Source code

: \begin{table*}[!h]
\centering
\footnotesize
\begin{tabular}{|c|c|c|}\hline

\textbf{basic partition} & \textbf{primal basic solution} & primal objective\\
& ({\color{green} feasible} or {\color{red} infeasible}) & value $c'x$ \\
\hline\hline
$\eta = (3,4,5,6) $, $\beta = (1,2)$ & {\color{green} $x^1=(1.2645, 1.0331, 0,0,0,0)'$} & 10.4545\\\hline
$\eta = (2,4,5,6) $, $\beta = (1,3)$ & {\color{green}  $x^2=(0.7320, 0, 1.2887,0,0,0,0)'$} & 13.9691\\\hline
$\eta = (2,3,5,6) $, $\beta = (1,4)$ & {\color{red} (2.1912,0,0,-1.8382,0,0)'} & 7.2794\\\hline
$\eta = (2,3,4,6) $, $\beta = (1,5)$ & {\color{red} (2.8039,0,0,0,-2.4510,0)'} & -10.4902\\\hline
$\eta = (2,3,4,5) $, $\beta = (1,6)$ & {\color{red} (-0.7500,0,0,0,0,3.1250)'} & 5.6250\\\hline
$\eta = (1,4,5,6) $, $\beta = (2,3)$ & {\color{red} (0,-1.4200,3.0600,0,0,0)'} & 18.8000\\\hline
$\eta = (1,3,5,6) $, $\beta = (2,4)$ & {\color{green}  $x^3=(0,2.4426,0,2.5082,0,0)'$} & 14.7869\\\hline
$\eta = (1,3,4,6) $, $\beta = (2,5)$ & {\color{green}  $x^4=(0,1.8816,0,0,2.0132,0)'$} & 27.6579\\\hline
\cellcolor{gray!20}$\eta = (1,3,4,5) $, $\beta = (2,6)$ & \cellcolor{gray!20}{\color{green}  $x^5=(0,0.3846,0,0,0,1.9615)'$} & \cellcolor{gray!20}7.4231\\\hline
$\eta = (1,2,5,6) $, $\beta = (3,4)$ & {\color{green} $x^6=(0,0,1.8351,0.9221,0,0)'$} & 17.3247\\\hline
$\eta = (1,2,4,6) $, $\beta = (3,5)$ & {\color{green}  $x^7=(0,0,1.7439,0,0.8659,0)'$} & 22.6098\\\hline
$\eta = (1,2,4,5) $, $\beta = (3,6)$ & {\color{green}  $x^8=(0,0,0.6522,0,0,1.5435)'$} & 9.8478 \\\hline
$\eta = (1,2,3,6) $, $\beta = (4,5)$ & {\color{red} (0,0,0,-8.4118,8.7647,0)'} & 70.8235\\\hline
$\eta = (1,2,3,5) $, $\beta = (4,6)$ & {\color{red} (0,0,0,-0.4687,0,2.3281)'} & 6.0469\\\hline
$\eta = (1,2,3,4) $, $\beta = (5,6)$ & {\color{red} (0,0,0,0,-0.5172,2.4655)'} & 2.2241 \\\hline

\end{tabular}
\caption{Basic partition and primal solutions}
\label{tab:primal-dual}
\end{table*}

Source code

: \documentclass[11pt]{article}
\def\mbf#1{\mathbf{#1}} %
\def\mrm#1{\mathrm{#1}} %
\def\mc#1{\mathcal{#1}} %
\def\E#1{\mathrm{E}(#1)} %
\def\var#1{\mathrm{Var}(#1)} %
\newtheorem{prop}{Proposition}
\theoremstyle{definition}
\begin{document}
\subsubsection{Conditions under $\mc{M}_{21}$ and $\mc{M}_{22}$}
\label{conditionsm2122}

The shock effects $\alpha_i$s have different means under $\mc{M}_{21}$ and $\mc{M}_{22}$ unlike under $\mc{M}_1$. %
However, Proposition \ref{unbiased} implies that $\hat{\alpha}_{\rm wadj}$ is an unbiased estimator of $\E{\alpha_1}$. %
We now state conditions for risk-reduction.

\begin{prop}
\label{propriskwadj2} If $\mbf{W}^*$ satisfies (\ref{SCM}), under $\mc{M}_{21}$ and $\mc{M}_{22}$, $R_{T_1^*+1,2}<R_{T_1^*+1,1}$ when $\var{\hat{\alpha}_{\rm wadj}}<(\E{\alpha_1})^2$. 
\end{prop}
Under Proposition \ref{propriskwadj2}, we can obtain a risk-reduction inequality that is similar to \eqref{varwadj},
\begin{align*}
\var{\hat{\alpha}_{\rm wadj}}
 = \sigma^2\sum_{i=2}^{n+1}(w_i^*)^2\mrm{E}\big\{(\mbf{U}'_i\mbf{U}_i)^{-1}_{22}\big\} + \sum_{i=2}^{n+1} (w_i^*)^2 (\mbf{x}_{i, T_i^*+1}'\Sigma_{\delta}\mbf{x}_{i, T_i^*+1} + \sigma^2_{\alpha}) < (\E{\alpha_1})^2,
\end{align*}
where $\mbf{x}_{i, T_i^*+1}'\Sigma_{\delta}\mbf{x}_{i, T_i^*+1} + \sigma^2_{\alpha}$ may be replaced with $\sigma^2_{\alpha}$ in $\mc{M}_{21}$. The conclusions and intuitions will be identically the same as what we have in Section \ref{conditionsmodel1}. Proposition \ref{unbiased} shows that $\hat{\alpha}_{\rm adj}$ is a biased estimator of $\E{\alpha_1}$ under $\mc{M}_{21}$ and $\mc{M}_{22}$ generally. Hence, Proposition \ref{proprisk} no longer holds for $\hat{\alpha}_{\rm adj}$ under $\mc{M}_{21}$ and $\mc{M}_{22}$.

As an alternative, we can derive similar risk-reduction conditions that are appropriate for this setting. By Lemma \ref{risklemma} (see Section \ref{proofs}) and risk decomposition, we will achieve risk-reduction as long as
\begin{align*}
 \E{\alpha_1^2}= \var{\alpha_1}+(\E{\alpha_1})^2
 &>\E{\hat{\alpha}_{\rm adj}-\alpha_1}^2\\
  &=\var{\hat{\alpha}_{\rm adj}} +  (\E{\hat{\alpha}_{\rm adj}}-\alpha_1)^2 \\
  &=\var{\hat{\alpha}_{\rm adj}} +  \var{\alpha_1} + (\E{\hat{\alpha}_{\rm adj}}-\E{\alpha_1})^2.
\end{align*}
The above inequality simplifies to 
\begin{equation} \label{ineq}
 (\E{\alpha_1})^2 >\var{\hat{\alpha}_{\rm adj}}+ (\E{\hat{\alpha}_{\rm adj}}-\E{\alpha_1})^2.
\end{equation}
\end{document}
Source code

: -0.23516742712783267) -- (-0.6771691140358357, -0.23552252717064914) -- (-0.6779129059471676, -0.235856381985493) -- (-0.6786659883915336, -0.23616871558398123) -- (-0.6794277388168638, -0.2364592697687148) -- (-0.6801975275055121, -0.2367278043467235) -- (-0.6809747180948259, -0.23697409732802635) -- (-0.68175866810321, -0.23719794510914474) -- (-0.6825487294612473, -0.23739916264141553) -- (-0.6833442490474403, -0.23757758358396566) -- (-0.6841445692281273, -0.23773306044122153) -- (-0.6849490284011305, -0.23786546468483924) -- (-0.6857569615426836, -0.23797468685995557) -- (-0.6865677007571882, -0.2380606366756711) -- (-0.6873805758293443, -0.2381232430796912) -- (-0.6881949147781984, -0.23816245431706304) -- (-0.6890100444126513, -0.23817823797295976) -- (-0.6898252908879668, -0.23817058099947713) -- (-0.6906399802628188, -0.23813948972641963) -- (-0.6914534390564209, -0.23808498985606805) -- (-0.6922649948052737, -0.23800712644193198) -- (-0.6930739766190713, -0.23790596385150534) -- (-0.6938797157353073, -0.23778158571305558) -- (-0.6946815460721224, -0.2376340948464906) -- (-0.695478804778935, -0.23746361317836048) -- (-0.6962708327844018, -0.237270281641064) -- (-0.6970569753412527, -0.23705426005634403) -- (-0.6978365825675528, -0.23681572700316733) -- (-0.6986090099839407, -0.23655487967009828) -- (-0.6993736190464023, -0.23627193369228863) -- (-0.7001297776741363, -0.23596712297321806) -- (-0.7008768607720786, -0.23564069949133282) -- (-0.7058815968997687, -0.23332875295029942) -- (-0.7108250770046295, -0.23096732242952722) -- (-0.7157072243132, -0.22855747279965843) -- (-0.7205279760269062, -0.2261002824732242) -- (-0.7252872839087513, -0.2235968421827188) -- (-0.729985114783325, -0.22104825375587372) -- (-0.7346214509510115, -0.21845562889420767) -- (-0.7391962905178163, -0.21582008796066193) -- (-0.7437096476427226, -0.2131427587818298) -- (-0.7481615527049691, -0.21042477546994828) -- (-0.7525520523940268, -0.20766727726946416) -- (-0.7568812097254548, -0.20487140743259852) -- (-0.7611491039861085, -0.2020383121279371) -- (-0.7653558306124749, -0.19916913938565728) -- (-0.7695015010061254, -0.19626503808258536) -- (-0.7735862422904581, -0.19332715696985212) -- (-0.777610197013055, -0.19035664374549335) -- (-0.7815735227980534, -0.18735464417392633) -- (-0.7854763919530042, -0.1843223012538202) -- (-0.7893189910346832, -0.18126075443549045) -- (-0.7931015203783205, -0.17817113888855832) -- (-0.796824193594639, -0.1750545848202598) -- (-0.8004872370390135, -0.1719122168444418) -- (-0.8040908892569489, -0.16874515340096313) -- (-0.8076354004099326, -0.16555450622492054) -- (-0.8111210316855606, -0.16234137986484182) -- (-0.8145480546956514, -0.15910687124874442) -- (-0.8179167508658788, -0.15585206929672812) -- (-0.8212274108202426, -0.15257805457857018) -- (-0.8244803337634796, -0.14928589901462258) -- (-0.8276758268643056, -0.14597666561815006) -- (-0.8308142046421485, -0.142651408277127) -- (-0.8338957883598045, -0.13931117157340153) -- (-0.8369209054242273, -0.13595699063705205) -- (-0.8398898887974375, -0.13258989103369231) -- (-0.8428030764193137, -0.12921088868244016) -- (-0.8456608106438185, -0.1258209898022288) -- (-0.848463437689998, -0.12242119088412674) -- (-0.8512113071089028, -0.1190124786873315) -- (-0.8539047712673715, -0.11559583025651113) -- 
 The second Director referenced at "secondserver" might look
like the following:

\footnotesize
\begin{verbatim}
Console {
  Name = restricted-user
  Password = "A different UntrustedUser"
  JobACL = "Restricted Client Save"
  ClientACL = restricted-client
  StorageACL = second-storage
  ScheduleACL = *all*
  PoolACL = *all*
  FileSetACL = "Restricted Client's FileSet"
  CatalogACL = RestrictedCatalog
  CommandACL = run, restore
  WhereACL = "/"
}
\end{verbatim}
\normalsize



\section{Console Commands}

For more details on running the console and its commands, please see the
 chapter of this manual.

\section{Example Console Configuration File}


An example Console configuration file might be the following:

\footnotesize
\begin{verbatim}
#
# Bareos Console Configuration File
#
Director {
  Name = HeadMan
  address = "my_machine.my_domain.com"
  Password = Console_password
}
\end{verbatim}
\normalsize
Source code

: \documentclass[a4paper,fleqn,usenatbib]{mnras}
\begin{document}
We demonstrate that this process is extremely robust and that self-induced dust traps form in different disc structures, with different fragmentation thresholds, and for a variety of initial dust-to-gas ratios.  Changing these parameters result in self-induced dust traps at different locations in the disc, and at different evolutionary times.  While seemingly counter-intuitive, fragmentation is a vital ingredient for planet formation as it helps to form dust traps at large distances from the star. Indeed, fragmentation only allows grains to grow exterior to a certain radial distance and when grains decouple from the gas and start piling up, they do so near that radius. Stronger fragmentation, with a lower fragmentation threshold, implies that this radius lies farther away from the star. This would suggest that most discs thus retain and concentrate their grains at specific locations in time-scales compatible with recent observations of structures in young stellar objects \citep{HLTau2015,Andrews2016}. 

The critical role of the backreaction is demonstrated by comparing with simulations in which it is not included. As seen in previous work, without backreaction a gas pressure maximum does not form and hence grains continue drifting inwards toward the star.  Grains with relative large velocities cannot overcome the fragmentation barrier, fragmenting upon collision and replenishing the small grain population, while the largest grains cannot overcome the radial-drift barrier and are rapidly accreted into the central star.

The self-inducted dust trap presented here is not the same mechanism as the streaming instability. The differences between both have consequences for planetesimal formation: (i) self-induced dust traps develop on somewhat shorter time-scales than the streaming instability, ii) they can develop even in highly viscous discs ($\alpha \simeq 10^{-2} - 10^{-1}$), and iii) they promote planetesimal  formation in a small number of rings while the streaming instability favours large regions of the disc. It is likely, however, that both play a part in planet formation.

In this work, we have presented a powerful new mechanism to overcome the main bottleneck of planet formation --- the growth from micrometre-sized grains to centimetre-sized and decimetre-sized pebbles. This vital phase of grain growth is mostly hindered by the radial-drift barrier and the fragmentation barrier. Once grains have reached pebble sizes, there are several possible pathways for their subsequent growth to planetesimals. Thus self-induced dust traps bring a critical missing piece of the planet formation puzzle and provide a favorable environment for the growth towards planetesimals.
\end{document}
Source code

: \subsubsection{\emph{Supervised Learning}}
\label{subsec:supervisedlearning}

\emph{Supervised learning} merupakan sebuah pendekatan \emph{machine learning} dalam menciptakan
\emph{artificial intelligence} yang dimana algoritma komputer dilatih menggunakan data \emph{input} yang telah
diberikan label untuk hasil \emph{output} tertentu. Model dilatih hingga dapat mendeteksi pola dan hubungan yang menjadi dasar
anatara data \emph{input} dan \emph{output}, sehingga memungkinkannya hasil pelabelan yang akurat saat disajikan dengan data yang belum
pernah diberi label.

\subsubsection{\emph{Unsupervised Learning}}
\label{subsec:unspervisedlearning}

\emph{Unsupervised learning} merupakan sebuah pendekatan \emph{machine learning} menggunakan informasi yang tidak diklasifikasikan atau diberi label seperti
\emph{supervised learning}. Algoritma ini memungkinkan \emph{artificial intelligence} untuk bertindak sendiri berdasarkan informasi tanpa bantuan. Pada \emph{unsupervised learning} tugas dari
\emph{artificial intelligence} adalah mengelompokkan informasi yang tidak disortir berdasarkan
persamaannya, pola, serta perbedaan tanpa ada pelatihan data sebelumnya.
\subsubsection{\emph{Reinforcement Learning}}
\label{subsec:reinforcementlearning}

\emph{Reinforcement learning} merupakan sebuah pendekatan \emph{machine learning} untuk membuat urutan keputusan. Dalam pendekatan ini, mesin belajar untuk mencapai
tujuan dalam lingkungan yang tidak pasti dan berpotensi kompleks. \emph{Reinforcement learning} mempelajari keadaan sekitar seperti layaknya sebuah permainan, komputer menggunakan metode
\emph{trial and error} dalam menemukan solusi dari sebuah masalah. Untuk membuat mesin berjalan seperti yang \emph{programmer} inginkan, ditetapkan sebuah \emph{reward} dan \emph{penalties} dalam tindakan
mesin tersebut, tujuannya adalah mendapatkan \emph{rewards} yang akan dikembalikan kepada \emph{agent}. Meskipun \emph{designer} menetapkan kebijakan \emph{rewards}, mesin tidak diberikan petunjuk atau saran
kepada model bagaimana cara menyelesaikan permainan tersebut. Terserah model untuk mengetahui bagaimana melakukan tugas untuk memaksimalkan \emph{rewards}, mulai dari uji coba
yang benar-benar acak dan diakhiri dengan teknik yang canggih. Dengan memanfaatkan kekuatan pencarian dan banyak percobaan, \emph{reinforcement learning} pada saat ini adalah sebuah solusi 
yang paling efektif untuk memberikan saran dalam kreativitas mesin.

### [REQUIRED ACTION]
Restate the records above verbatim up to and including the line containing "(1,3,5,6) $, $\beta".

### [SOLVED PROBLEM]
Source code

: \begin{table*}[!h]
\centering
\footnotesize
\begin{tabular}{|c|c|c|}\hline

\textbf{basic partition} & \textbf{primal basic solution} & primal objective\\
& ({\color{green} feasible} or {\color{red} infeasible}) & value $c'x$ \\
\hline\hline
$\eta = (3,4,5,6) $, $\beta = (1,2)$ & {\color{green} $x^1=(1.2645, 1.0331, 0,0,0,0)'$} & 10.4545\\\hline
$\eta = (2,4,5,6) $, $\beta = (1,3)$ & {\color{green}  $x^2=(0.7320, 0, 1.2887,0,0,0,0)'$} & 13.9691\\\hline
$\eta = (2,3,5,6) $, $\beta = (1,4)$ & {\color{red} (2.1912,0,0,-1.8382,0,0)'} & 7.2794\\\hline
$\eta = (2,3,4,6) $, $\beta = (1,5)$ & {\color{red} (2.8039,0,0,0,-2.4510,0)'} & -10.4902\\\hline
$\eta = (2,3,4,5) $, $\beta = (1,6)$ & {\color{red} (-0.7500,0,0,0,0,3.1250)'} & 5.6250\\\hline
$\eta = (1,4,5,6) $, $\beta = (2,3)$ & {\color{red} (0,-1.4200,3.0600,0,0,0)'} & 18.8000\\\hline
$\eta = (1,3,5,6) $, $\beta = (2,4)$ & {\color{green}  $x^3=(0,2.4426,0,2.5082,0,0)'$} & 14.7869\\\hline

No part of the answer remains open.